- _WHAT TO DO_
Go through the entries below and copy every line that holds the word "updatedAt".

- _EXERCISE INPUT_
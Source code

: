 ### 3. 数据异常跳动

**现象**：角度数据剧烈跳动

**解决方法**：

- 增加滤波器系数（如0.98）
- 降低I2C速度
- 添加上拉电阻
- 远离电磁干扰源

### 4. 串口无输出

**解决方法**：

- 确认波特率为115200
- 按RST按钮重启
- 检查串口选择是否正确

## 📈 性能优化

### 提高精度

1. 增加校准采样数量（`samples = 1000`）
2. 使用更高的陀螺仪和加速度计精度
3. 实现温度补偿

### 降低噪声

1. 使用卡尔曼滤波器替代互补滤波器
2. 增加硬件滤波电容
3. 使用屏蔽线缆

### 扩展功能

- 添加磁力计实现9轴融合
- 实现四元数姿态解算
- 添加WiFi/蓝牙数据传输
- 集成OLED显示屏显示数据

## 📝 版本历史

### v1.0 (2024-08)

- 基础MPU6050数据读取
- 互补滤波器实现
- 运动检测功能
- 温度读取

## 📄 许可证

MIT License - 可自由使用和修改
* * *
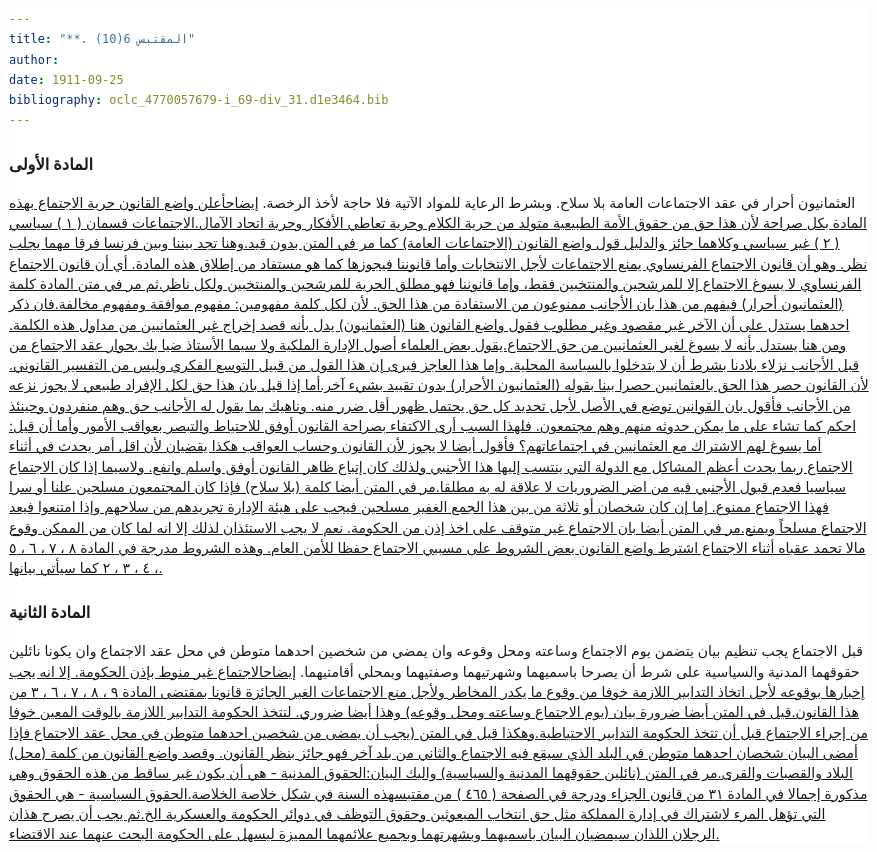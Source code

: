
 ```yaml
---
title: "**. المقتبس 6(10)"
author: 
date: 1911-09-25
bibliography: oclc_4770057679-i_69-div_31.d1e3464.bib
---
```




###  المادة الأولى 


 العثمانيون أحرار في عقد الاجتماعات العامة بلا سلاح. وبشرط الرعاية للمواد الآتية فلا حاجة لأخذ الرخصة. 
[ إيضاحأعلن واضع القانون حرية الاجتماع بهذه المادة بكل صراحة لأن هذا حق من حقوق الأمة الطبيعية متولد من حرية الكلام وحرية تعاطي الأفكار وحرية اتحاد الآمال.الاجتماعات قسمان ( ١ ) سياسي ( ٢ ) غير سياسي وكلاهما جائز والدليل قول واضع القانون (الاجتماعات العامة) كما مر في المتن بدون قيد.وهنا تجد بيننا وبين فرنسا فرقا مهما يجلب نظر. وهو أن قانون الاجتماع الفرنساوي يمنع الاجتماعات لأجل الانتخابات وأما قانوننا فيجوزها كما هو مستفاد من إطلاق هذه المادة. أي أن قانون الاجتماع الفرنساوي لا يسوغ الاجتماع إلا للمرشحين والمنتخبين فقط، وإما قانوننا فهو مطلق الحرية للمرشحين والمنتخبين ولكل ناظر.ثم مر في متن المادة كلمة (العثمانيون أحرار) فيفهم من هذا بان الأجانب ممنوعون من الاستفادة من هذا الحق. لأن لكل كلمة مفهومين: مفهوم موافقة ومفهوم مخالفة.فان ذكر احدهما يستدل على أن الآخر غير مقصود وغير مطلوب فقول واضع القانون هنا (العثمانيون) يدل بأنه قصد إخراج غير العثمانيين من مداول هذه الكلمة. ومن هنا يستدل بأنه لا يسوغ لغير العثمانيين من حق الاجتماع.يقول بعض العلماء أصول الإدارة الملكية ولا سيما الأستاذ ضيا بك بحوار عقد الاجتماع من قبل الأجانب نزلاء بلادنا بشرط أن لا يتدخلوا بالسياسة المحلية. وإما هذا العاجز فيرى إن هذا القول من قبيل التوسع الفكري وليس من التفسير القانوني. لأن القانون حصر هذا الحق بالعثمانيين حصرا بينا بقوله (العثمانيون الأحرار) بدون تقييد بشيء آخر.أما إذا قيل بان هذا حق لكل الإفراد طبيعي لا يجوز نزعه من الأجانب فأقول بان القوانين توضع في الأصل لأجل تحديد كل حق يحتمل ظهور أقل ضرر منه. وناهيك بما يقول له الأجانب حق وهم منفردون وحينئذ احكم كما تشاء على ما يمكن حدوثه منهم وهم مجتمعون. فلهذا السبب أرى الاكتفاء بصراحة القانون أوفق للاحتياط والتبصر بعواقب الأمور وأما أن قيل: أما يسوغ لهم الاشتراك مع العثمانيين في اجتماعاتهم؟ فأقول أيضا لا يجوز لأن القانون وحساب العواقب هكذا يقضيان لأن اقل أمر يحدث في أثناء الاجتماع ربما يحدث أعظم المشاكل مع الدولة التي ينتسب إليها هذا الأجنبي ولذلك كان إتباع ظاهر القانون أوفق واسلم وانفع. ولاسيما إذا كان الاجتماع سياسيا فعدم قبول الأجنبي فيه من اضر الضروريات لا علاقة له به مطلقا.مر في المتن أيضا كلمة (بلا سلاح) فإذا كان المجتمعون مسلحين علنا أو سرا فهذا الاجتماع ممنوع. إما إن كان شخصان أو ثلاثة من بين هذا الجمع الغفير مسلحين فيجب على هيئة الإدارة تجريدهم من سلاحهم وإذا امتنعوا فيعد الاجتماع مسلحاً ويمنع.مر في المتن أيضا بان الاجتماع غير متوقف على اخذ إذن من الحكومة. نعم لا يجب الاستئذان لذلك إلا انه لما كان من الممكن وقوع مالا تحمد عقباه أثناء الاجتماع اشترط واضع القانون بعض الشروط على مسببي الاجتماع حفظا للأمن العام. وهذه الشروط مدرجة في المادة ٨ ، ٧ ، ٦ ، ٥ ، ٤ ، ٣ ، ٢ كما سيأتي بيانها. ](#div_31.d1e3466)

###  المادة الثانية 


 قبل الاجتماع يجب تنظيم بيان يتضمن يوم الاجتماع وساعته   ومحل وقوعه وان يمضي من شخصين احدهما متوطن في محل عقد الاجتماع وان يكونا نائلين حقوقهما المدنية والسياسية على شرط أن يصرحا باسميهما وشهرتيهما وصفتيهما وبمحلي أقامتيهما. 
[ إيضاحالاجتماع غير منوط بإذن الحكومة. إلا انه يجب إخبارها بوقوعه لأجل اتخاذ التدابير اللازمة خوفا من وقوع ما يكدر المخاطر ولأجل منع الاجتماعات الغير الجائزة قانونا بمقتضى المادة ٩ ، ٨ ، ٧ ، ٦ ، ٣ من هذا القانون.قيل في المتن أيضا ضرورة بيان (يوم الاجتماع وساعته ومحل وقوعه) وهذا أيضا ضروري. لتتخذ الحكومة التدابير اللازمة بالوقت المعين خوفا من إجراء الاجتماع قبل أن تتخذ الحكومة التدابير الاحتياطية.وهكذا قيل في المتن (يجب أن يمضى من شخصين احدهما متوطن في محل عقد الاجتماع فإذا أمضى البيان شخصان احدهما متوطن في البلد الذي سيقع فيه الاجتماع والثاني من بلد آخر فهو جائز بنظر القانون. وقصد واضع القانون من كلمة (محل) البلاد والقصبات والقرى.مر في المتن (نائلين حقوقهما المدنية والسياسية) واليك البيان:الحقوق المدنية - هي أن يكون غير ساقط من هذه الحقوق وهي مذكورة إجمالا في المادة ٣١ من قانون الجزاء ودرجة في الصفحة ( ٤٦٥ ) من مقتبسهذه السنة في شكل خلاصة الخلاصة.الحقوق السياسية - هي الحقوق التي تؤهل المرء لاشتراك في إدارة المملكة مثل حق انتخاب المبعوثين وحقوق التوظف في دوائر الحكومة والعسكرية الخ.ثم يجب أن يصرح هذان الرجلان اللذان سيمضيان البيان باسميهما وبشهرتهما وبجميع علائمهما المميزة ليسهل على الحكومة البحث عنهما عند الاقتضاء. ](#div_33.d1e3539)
--
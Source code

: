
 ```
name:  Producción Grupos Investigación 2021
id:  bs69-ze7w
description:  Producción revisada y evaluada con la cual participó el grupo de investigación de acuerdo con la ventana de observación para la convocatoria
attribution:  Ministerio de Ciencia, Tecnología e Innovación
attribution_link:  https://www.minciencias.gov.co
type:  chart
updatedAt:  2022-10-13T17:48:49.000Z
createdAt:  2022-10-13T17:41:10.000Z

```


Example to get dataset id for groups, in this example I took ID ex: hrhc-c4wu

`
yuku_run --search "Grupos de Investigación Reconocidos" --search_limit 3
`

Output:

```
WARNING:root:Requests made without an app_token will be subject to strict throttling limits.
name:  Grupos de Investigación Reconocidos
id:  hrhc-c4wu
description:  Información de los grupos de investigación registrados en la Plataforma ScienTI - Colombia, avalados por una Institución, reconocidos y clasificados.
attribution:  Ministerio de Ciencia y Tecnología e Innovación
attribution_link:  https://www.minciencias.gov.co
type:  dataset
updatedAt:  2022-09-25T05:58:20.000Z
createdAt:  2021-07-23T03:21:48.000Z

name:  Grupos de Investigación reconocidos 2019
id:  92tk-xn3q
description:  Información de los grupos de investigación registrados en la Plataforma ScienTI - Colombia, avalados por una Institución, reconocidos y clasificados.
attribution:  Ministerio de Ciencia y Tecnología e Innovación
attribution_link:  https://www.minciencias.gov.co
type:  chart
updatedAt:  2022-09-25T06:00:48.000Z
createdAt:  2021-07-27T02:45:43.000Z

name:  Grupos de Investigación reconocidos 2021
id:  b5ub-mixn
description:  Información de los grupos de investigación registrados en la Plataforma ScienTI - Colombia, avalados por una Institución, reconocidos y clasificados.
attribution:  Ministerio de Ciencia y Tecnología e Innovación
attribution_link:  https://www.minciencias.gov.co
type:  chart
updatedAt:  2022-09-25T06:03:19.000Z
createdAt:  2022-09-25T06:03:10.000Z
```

- _ANSWER BOX_
updatedAt:  2022-10-13T17:48:49.000Z
updatedAt:  2022-09-25T05:58:20.000Z
updatedAt:  2022-09-25T06:00:48.000Z
updatedAt:  2022-09-25T06:03:19.000Z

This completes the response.